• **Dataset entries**

<<<<

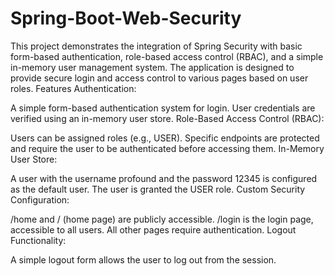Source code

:# Spring-Boot-Web-Security
This project demonstrates the integration of Spring Security with basic form-based authentication, role-based access control (RBAC), and a simple in-memory user management system. The application is designed to provide secure login and access control to various pages based on user roles.
Features
Authentication:

A simple form-based authentication system for login.
User credentials are verified using an in-memory user store.
Role-Based Access Control (RBAC):

Users can be assigned roles (e.g., USER).
Specific endpoints are protected and require the user to be authenticated before accessing them.
In-Memory User Store:

A user with the username profound and the password 12345 is configured as the default user.
The user is granted the USER role.
Custom Security Configuration:

/home and / (home page) are publicly accessible.
/login is the login page, accessible to all users.
All other pages require authentication.
Logout Functionality:

A simple logout form allows the user to log out from the session.

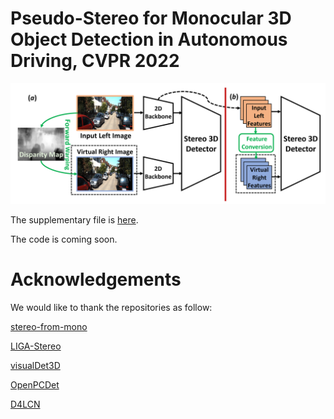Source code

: # Pseudo-Stereo for Monocular 3D Object Detection in Autonomous Driving, CVPR 2022
![avatar](img/overview.png)

The supplementary file is [here](pdf/supplementary_file.pdf).

The code is coming soon.

# Acknowledgements
 We would like to thank the repositories as follow:

 [stereo-from-mono](https://github.com/nianticlabs/stereo-from-mono)

 [LIGA-Stereo](https://github.com/xy-guo/LIGA-Stereo)

 [visualDet3D](https://github.com/Owen-Liuyuxuan/visualDet3D)

 [OpenPCDet](https://github.com/open-mmlab/OpenPCDet)
 
 [D4LCN](https://github.com/dingmyu/D4LCN)


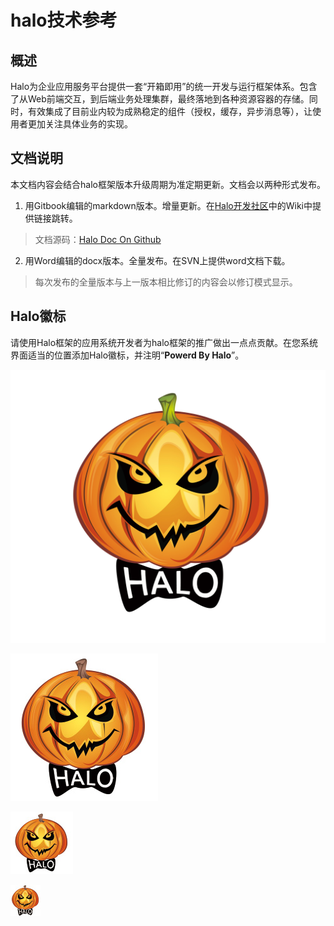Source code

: # halo技术参考

## 概述

Halo为企业应用服务平台提供一套“开箱即用”的统一开发与运行框架体系。包含了从Web前端交互，到后端业务处理集群，最终落地到各种资源容器的存储。同时，有效集成了目前业内较为成熟稳定的组件（授权，缓存，异步消息等），让使用者更加关注具体业务的实现。

## 文档说明

本文档内容会结合halo框架版本升级周期为准定期更新。文档会以两种形式发布。
1. 用Gitbook编辑的markdown版本。增量更新。在[Halo开发社区](http://10.253.127.249:3000)中的Wiki中提供链接跳转。
> 文档源码：[Halo Doc On Github](https://maeagle@github.com/maeagle/halo-doc.git) 

2. 用Word编辑的docx版本。全量发布。在SVN上提供word文档下载。
> 每次发布的全量版本与上一版本相比修订的内容会以修订模式显示。

## Halo徽标

请使用Halo框架的应用系统开发者为halo框架的推广做出一点点贡献。在您系统界面适当的位置添加Halo徽标，并注明“**Powerd By Halo**”。

![](/assets/halo_large.jpg)

![](/assets/halo_2cm.jpg)

![](/assets/halo_100px.jpg)

![](/assets/halo_50px.jpg)





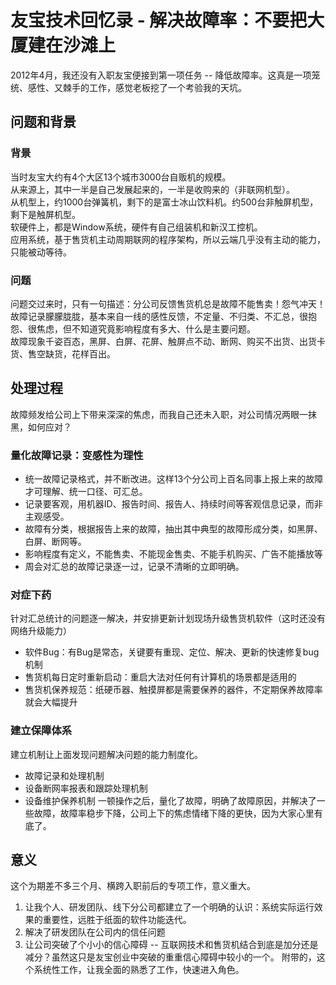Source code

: # 友宝技术回忆录 - 解决故障率：不要把大厦建在沙滩上

2012年4月，我还没有入职友宝便接到第一项任务 -- 降低故障率。这真是一项笼统、感性、又棘手的工作，感觉老板挖了一个考验我的天坑。

## 问题和背景
### 背景  
当时友宝大约有4个大区13个城市3000台自贩机的规模。  
从来源上，其中一半是自己发展起来的，一半是收购来的（非联网机型）。  
从机型上，约1000台弹簧机，剩下的是富士冰山饮料机。约500台非触屏机型，剩下是触屏机型。  
软硬件上，都是Window系统，硬件有自己组装机和新汉工控机。  
应用系统，基于售货机主动周期联网的程序架构，所以云端几乎没有主动的能力，只能被动等待。  
### 问题  
问题交过来时，只有一句描述：分公司反馈售货机总是故障不能售卖！怨气冲天！  
故障记录朦朦胧胧，基本来自一线的感性反馈，不定量、不归类、不汇总，很抱怨、很焦虑，但不知道究竟影响程度有多大、什么是主要问题。  
故障现象千姿百态，黑屏、白屏、花屏、触屏点不动、断网、购买不出货、出货卡货、售空缺货，花样百出。  

## 处理过程
故障频发给公司上下带来深深的焦虑，而我自己还未入职，对公司情况两眼一抹黑，如何应对？  
### 量化故障记录：变感性为理性
- 统一故障记录格式，并不断改进。这样13个分公司上百名同事上报上来的故障才可理解、统一口径、可汇总。
- 记录要客观，用机器ID、报告时间、报告人、持续时间等客观信息记录，而非主观感受。
- 故障有分类，根据报告上来的故障，抽出其中典型的故障形成分类，如黑屏、白屏、断网等。
- 影响程度有定义，不能售卖、不能现金售卖、不能手机购买、广告不能播放等
- 周会对汇总的故障记录逐一过，记录不清晰的立即明确。
### 对症下药
针对汇总统计的问题逐一解决，并安排更新计划现场升级售货机软件（这时还没有网络升级能力）
- 软件Bug：有Bug是常态，关键要有重现、定位、解决、更新的快速修复bug机制
- 售货机每日定时重新启动：重启大法对任何有计算机的场景都是适用的
- 售货机保养规范：纸硬币器、触摸屏都是需要保养的器件，不定期保养故障率就会大幅提升
### 建立保障体系
建立机制让上面发现问题解决问题的能力制度化。
- 故障记录和处理机制
- 设备断网率报表和跟踪处理机制
- 设备维护保养机制
一顿操作之后，量化了故障，明确了故障原因，并解决了一些故障，故障率稳步下降，公司上下的焦虑情绪下降的更快，因为大家心里有底了。  

## 意义
这个为期差不多三个月、横跨入职前后的专项工作，意义重大。
1. 让我个人、研发团队、线下分公司都建立了一个明确的认识：系统实际运行效果的重要性，远胜于纸面的软件功能迭代。
2. 解决了研发团队在公司内的信任问题
3. 让公司突破了个小小的信心障碍 -- 互联网技术和售货机结合到底是加分还是减分？虽然这只是友宝创业中突破的重重信心障碍中较小的一个。
附带的，这个系统性工作，让我全面的熟悉了工作，快速进入角色。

>>>>

• **Exercise goal**
Look through the records and gather each line with the word "system".

• **Solution**
This project demonstrates the integration of Spring Security with basic form-based authentication, role-based access control (RBAC), and a simple in-memory user management system. The application is designed to provide secure login and access control to various pages based on user roles.
A simple form-based authentication system for login.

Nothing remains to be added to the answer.